Create a rw instance of t by creating the file at path.

val open_rw : path:string -> end_poff:Optint.Int63.t -> dead_header_size:int -> auto_flush_threshold:int -> auto_flush_procedure:auto_flush_procedure -> (t, [> Io.open_error | `Closed | `Invalid_argument | `Read_out_of_bounds | `Inconsistent_store ]) Stdlib.result

Create a rw instance of t by opening an existing file at path.

End Offset

The file has an end offset at which new data will be saved. While this information could be computed by looking at the size of the file, we prefer storing that information elsewhere (i.e. in the control file). This is why open_rw and open_ro take an end_poff parameter, and also why refresh_end_poff exists. The abstractions above Append_only_file are responsible for reading/writing the offsets from/to the control file.

dead_header_size

Designates a small area at the beginning of the file that should be ignored. The offsets start after that area.

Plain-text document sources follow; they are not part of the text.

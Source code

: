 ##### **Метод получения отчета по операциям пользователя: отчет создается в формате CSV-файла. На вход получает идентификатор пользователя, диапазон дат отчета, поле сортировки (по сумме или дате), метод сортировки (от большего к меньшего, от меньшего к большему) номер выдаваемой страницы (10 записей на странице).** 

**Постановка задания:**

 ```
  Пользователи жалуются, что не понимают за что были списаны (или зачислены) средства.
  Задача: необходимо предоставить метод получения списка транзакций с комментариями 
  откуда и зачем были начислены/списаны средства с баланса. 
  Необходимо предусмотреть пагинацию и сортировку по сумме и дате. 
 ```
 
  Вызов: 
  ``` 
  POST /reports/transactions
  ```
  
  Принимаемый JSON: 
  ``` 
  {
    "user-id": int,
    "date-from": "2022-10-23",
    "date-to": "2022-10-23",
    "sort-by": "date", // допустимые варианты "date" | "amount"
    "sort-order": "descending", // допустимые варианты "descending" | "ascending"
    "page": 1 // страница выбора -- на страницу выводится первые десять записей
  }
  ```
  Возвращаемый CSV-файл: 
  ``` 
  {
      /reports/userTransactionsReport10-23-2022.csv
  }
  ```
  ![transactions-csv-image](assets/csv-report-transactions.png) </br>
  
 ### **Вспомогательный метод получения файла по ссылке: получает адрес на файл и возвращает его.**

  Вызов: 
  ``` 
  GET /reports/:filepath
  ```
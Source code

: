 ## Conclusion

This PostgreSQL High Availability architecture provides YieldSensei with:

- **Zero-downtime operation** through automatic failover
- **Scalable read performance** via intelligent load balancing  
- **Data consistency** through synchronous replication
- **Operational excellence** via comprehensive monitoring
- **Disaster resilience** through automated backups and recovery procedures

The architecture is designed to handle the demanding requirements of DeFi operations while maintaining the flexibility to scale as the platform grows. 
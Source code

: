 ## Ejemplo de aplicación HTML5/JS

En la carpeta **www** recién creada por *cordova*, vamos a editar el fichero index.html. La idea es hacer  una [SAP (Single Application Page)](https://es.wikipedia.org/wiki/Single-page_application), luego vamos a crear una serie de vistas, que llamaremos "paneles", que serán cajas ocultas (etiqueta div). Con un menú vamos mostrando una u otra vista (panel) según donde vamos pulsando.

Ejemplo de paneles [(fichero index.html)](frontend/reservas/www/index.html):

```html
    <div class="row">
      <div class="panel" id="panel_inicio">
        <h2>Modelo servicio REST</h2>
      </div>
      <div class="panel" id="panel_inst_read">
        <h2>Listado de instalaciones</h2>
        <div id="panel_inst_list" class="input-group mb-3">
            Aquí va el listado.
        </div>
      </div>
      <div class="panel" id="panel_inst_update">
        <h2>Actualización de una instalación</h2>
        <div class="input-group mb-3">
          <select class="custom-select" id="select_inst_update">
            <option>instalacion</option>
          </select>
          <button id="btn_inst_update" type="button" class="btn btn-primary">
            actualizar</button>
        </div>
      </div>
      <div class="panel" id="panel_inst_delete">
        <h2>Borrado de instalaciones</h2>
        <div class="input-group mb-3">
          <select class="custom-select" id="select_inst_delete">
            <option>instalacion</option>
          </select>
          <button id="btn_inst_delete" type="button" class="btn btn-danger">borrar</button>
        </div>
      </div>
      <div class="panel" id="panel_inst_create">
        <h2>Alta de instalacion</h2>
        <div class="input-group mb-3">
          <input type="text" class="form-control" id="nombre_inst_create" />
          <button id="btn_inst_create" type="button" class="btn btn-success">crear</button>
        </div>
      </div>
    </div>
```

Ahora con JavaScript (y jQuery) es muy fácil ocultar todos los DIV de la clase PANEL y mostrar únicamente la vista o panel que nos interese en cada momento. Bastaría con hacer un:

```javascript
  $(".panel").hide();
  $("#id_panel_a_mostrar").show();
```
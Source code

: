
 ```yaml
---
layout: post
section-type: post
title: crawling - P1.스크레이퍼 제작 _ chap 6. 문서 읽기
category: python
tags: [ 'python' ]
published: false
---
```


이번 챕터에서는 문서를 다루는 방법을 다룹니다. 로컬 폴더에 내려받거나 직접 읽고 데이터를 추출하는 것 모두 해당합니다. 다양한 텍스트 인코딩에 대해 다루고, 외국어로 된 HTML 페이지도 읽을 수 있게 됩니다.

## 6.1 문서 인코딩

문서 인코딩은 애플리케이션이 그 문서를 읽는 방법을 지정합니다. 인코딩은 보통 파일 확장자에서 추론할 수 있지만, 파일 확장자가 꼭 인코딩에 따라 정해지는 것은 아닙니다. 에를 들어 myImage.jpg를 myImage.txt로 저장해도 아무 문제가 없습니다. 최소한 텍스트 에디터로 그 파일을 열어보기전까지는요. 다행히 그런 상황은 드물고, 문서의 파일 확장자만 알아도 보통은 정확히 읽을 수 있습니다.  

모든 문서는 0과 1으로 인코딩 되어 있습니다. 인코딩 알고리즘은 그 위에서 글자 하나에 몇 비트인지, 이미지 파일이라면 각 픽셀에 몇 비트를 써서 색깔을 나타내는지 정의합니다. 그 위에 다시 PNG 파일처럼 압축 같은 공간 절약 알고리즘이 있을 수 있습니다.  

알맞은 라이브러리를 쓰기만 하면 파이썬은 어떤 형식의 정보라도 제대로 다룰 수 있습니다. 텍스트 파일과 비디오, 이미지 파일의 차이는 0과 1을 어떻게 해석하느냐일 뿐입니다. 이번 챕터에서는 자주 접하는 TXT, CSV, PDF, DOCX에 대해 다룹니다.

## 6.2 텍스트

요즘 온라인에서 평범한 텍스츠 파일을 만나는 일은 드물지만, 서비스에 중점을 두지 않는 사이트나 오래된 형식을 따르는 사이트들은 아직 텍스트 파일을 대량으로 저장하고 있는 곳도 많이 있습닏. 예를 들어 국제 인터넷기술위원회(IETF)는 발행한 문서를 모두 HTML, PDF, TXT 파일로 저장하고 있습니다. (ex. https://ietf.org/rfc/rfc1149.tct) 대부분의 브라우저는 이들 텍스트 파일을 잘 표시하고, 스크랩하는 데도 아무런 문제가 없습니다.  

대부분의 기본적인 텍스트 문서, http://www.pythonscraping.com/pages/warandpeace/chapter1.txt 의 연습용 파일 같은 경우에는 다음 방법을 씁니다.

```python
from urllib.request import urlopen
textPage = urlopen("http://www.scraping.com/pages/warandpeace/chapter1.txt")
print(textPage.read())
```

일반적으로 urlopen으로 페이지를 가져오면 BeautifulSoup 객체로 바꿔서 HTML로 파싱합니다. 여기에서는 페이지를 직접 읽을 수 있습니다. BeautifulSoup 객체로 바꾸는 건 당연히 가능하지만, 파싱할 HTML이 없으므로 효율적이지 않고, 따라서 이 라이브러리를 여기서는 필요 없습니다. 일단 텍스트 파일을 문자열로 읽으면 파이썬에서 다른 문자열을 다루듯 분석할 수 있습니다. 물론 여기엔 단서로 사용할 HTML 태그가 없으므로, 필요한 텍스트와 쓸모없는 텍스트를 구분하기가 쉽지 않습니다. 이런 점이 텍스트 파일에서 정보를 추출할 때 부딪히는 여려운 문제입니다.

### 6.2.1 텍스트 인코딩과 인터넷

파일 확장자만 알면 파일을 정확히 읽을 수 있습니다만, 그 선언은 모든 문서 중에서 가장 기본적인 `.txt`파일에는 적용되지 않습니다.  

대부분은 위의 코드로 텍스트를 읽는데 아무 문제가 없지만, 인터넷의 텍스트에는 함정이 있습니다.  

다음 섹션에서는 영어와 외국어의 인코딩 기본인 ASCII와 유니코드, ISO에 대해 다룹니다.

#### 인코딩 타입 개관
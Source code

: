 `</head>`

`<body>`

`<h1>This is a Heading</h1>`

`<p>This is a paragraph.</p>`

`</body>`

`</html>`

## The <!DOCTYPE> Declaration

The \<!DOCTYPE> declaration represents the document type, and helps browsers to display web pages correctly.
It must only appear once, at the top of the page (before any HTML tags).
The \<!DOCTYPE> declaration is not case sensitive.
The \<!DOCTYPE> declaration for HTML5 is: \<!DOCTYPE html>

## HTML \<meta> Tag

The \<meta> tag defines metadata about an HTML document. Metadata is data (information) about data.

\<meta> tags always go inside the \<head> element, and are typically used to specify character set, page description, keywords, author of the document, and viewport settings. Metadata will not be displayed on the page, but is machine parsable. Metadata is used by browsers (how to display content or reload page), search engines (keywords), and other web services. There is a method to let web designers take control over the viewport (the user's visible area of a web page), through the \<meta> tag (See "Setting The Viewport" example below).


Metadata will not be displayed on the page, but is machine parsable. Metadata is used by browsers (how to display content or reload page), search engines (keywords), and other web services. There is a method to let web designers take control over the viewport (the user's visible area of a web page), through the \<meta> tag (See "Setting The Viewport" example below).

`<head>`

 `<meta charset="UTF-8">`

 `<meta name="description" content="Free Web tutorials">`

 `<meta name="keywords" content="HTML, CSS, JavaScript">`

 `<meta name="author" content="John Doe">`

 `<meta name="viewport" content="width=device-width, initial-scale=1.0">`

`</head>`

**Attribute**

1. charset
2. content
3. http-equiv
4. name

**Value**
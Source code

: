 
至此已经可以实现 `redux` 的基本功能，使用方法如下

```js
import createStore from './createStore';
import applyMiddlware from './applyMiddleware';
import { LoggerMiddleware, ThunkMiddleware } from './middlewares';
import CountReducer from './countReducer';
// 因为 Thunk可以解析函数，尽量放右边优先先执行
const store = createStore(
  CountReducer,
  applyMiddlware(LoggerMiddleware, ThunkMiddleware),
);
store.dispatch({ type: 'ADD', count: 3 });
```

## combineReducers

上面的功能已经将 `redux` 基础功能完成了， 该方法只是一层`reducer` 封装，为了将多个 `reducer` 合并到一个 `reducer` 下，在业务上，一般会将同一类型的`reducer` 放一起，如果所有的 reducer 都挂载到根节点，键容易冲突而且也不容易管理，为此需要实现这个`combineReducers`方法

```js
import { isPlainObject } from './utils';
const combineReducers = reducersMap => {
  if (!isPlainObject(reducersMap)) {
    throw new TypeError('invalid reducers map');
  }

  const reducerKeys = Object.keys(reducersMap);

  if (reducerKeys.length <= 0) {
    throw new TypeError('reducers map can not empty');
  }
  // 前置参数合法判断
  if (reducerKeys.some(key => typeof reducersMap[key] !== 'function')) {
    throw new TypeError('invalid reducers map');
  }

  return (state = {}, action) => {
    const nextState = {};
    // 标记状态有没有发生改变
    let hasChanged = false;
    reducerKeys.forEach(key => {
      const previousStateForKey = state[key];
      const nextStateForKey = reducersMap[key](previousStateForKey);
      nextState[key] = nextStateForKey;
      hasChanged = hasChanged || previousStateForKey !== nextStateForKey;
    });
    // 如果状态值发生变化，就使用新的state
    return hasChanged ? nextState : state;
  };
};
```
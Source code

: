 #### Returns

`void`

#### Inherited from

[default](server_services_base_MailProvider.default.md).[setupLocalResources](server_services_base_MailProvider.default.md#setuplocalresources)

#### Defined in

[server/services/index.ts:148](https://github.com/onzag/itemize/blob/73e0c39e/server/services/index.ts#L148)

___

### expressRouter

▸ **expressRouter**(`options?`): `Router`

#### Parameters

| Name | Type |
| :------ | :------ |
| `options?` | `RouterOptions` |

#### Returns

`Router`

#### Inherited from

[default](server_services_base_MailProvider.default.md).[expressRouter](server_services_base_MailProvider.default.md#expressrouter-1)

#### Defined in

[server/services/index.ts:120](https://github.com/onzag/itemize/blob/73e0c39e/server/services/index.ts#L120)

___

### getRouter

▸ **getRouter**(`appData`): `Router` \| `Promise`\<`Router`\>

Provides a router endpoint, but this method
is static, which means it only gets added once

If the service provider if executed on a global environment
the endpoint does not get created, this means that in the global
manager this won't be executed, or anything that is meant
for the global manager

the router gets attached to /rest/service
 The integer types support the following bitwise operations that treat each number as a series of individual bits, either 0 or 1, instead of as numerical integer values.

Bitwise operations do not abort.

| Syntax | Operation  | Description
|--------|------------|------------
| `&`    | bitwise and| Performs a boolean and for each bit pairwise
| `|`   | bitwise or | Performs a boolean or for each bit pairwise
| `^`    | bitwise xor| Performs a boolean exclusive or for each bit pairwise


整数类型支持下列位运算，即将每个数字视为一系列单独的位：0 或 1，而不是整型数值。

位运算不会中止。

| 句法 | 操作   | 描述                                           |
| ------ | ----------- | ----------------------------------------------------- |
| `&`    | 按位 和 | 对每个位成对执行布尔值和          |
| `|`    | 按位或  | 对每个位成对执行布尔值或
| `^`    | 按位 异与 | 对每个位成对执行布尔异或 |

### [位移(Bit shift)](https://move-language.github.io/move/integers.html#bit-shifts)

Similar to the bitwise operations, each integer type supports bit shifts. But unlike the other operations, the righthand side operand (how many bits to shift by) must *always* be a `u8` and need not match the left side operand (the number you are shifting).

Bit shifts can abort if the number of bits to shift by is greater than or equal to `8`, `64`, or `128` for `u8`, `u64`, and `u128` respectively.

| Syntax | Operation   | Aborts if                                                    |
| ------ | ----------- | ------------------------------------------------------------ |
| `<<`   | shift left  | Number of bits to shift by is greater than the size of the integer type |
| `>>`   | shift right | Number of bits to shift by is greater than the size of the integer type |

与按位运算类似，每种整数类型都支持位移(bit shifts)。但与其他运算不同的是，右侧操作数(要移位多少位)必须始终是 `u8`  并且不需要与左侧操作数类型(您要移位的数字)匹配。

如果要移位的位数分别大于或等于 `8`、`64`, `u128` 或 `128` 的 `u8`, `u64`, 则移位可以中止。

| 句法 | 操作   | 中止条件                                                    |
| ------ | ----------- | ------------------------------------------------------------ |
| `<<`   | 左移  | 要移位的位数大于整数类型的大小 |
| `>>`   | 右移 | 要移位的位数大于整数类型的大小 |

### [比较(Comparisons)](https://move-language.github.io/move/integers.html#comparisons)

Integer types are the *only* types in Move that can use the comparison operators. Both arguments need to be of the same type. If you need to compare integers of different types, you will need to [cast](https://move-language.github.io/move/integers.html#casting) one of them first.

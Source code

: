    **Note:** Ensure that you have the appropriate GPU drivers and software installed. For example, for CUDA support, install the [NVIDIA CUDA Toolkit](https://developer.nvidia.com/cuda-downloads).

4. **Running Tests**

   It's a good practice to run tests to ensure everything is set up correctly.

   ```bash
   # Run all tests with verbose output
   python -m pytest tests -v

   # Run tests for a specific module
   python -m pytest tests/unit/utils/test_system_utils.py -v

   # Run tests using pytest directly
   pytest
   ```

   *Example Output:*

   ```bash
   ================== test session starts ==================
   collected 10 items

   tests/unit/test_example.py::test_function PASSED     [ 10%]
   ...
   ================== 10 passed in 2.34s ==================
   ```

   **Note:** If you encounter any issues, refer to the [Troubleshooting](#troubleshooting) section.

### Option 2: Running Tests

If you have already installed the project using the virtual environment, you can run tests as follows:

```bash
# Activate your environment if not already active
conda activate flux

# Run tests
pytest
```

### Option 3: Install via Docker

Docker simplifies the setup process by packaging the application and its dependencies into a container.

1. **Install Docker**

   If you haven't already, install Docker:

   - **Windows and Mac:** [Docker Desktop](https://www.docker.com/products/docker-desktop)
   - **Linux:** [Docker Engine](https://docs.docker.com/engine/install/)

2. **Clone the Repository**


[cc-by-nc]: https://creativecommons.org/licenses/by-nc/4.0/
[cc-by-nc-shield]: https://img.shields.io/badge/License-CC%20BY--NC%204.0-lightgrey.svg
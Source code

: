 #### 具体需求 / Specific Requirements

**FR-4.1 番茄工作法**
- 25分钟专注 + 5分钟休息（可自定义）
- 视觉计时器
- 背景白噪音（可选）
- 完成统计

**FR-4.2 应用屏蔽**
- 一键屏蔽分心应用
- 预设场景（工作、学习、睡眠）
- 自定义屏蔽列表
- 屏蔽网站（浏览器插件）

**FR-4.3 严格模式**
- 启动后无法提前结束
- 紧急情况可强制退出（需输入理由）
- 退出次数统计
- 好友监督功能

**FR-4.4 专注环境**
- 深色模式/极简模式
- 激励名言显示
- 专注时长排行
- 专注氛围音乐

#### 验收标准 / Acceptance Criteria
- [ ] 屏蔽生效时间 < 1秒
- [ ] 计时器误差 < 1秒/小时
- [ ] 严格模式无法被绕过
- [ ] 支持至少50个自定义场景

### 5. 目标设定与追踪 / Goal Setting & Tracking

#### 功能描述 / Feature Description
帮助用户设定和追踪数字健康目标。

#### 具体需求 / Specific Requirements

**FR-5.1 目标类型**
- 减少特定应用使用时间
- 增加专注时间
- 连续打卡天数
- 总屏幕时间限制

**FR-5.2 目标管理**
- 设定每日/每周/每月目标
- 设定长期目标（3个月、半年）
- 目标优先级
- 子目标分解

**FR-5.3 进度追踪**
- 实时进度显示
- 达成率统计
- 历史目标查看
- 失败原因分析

The actual persisted size of a file is end_poff + dead_header_size.

This concept exists in order to keep supporting `V1 and `V2 pack stores with `V3.

Auto Flushes

One of the goals of the Append_only_file abstraction is to provide buffered appends. auto_flush_threshold is the soft cap after which the buffer should be flushed. When a call to append_exn fills the buffer, either the buffer will be flushed automatically, if auto_flush_procedure = `Internal, or the supplied external function f will be called, if auto_flush_procedure = `External f.

val open_ro : path:string -> end_poff:Optint.Int63.t -> dead_header_size:int -> (t, [> Io.open_error | `Closed | `Inconsistent_store | `Invalid_argument | `Read_out_of_bounds ]) Stdlib.result

Create a ro instance of t by opening an existing file at path

val close : t -> (unit, [> Io.close_error | `Pending_flush ]) Stdlib.result

Close the underlying file.

The internal buffer is expected to be in a flushed state when close is called. Otherwise, an error is returned.

val end_poff : t -> Optint.Int63.t

end_poff t is the number of bytes of the file. That function doesn't perform IO.

RW mode

It also counts the bytes not flushed yet.

RO mode

This information originates from the latest reload of the control file. Calling refresh_end_poff t updates end_poff.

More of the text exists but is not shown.